Tuesday, December 28, 2010

Self-ish-ness: Learning to Love the Man in the Mirror


“Sometime last year, I remember the first time that I looked at myself in the mirror and was able to say to myself: 'You're a good man, you deserve to be happy and you'll be alright.’" This comment by Miguel to yesterday’s post struck a chord with me, both because I could personally relate to it and because I thought it also serves as a useful comment to frame the discussion on selfishness that evolved out of yesterday’s post.

There have been few times when I realized the depth and extent of my own self-loathing more than an afternoon this past August.  I don’t even remember now what triggered the incident, but I remember sitting on the bed, crying my eyes out and telling my wife that I hated myself.  For as long as I can remember, I had felt this way:  though I was able to function in life, I was basically, fundamentally flawed and I hated myself because of it, because I seemingly couldn’t do anything to change it, and because I knew that I could never overcome the effects of it.  I didn’t then even understand the exact cause of this self-hatred.  It was just a knowledge that, it seemed, I had always had; it was just the way of things.

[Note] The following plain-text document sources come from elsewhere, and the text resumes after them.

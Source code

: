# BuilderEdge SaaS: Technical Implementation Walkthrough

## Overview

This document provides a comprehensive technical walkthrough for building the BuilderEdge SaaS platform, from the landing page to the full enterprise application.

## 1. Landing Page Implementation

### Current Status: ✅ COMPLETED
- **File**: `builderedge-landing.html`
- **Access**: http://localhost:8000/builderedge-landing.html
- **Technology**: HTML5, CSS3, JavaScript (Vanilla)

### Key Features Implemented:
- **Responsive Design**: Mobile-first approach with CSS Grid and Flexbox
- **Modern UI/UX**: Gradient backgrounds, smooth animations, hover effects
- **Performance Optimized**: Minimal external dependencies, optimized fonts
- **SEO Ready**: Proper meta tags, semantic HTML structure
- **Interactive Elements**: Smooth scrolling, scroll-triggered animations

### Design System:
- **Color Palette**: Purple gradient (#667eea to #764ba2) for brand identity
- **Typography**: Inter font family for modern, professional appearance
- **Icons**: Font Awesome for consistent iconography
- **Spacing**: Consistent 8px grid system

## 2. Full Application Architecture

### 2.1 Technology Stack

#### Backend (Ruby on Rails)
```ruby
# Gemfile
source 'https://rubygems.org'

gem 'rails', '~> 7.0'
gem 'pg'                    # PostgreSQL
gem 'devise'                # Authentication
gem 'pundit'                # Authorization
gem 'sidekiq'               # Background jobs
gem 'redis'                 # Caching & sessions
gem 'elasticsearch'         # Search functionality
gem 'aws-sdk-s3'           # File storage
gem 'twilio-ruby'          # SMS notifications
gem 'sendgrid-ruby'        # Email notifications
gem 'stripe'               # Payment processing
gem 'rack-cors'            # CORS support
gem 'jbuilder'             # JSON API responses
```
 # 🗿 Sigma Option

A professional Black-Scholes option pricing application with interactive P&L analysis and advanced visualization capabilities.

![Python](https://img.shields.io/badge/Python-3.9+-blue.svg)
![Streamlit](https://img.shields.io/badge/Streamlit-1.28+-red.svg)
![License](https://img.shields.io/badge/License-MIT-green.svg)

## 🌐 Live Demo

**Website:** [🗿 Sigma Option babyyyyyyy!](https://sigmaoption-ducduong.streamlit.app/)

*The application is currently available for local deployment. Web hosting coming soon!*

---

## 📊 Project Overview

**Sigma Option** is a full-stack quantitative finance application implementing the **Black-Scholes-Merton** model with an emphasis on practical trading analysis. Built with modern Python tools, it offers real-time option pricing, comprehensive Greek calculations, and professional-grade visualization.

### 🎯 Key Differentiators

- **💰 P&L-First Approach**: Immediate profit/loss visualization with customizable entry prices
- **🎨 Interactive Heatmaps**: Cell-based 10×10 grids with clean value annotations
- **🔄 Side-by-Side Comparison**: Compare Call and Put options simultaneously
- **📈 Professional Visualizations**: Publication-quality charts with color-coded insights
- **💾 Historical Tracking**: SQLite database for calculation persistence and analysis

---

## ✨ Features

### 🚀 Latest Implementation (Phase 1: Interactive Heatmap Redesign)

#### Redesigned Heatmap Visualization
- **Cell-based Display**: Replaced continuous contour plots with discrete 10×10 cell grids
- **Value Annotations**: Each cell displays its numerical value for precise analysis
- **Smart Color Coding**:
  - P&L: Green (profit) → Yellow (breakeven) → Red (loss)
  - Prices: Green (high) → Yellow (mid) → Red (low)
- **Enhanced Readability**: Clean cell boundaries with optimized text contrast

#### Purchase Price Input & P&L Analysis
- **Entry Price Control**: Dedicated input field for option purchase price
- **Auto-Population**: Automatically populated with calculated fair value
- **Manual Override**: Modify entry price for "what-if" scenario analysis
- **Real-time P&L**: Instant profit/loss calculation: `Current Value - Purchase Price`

I could not even bring myself to look at my reflection in the mirror.  If I looked too long, a strange feeling of revulsion and fear and existential panic would come over me, as if I was about to be sucked into a black hole of identity from which I would never escape.  I can recall having this feeling even as a young child of 7 or 8.  I remember asking my dad once if he was ever afraid to look at himself in the mirror.  We were in the car on our way to a nursery to pick out shrubbery for our house.  As best as I can recall, he looked over at me then back at the road and promptly changed the subject.

In recent months (prior to coming out), I had decided to try to conquer this fear and force myself to look at my reflection for longer periods of time; to look myself in the eye.  I may not have particularly liked what I saw, but at least I could try to conquer my bizarre fear. 

It was not until I came out (or rather, started to come out) that I began to dimly understand the root cause of my self-loathing, self-hatred and my inability to like, let alone love, myself.  It’s all so obvious now, now that I have eyes to see.   You guessed it: it was because I am a homosexual.  I like men.  I’m queer, gay, a homo, a faggot – all those nasty words that I’d heard my entire life and tried to dodge lest one of them strike and kill me.  I hated myself because I was gay, and beyond that, I think my subconscious self probably hated me, too, for betraying my Self and for abandoning him to all that self-loathing – as if there was this gay self inside of me that wanted to get out, but I kept burying him in piles of excrement, hoping to smother him.

BUT! – Upon hearing Boyd K. Packer’s talk at Conference and deciding right then and there that I was no longer going to hate myself and beat myself to death because of my homosexuality, I started to change.  For the first time in my life, as I reached out to other gay men and they reached out to me (and as I received support from my sister), I was told it was ok to be gay.  I was told that I am a person of worth.  I was told that I could not only like myself; I could love myself.  Really and truly.  That not only was it possible; it was desirable.  I could get to the point of not only being able to look at myself in the mirror and not turn away in disgust; I could do so and love the person looking back at me.  (I’m not quite there yet, but I’m working on it.)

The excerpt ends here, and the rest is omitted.